Should any entry hold a picture, omit that picture and copy the rest of the entry exactly.
DATA UNDER STUDY Block Start
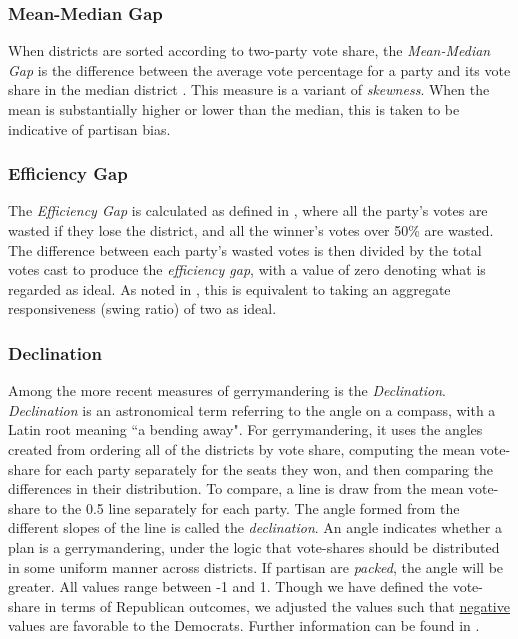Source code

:             \subsubsection*{Mean-Median Gap}
    When districts are sorted according to two-party vote share, the \textit{Mean-Median Gap} is the difference between the average vote percentage for a party and its vote share in the median district \citep[see][]{Best2018}. This measure is a variant of \textit{skewness}. When the mean is substantially higher or lower than the median, this is taken to be indicative of partisan bias.
\par
            \subsubsection*{Efficiency Gap}
    The \textit{Efficiency Gap} is calculated as defined in \citet{Stephanopoulos2014_UofChicagoLaw}, where all the party’s votes are wasted if they lose the district, and all the winner’s votes over 50\% are wasted. The difference between each party’s wasted votes is then divided by the total votes cast to produce the \textit{efficiency gap}, with a value of zero denoting what is regarded as ideal. As noted in \citet[][p. 13]{Best2018}, this is equivalent to taking an aggregate responsiveness (swing ratio) of two as ideal. 
\par
            \subsubsection*{Declination}
    Among the more recent measures of gerrymandering is the \textit{Declination}. \textit{Declination} is an astronomical term referring to the angle on a compass, with a Latin root meaning ``a bending away". For gerrymandering, it uses the angles created from ordering all of the districts by vote share, computing the mean vote-share for each party separately for the seats they won, and then comparing the differences in their distribution. To compare, a line is draw from the mean vote-share to the 0.5 line separately for each party. The angle formed from the different slopes of the line is called the \textit{declination}. An angle indicates whether a plan is a gerrymandering, under the logic that vote-shares should be distributed in some uniform manner across districts. If partisan are \textit{packed}, the angle will be greater. All values range between -1 and 1. Though we have defined the vote-share in terms of Republican outcomes, we adjusted the values such that \underline{negative} values are favorable to the Democrats. Further information can be found in \citet{Warrington2018}.  
\par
DATA UNDER STUDY Block End
▸ RESPONSE FOR THIS EXERCISE:
Source code

:             \subsubsection*{Mean-Median Gap}
    When districts are sorted according to two-party vote share, the \textit{Mean-Median Gap} is the difference between the average vote percentage for a party and its vote share in the median district \citep[see][]{Best2018}. This measure is a variant of \textit{skewness}. When the mean is substantially higher or lower than the median, this is taken to be indicative of partisan bias.
\par
            \subsubsection*{Efficiency Gap}
    The \textit{Efficiency Gap} is calculated as defined in \citet{Stephanopoulos2014_UofChicagoLaw}, where all the party’s votes are wasted if they lose the district, and all the winner’s votes over 50\% are wasted. The difference between each party’s wasted votes is then divided by the total votes cast to produce the \textit{efficiency gap}, with a value of zero denoting what is regarded as ideal. As noted in \citet[][p. 13]{Best2018}, this is equivalent to taking an aggregate responsiveness (swing ratio) of two as ideal. 
\par
            \subsubsection*{Declination}
    Among the more recent measures of gerrymandering is the \textit{Declination}. \textit{Declination} is an astronomical term referring to the angle on a compass, with a Latin root meaning ``a bending away". For gerrymandering, it uses the angles created from ordering all of the districts by vote share, computing the mean vote-share for each party separately for the seats they won, and then comparing the differences in their distribution. To compare, a line is draw from the mean vote-share to the 0.5 line separately for each party. The angle formed from the different slopes of the line is called the \textit{declination}. An angle indicates whether a plan is a gerrymandering, under the logic that vote-shares should be distributed in some uniform manner across districts. If partisan are \textit{packed}, the angle will be greater. All values range between -1 and 1. Though we have defined the vote-share in terms of Republican outcomes, we adjusted the values such that \underline{negative} values are favorable to the Democrats. Further information can be found in \citet{Warrington2018}.  
\par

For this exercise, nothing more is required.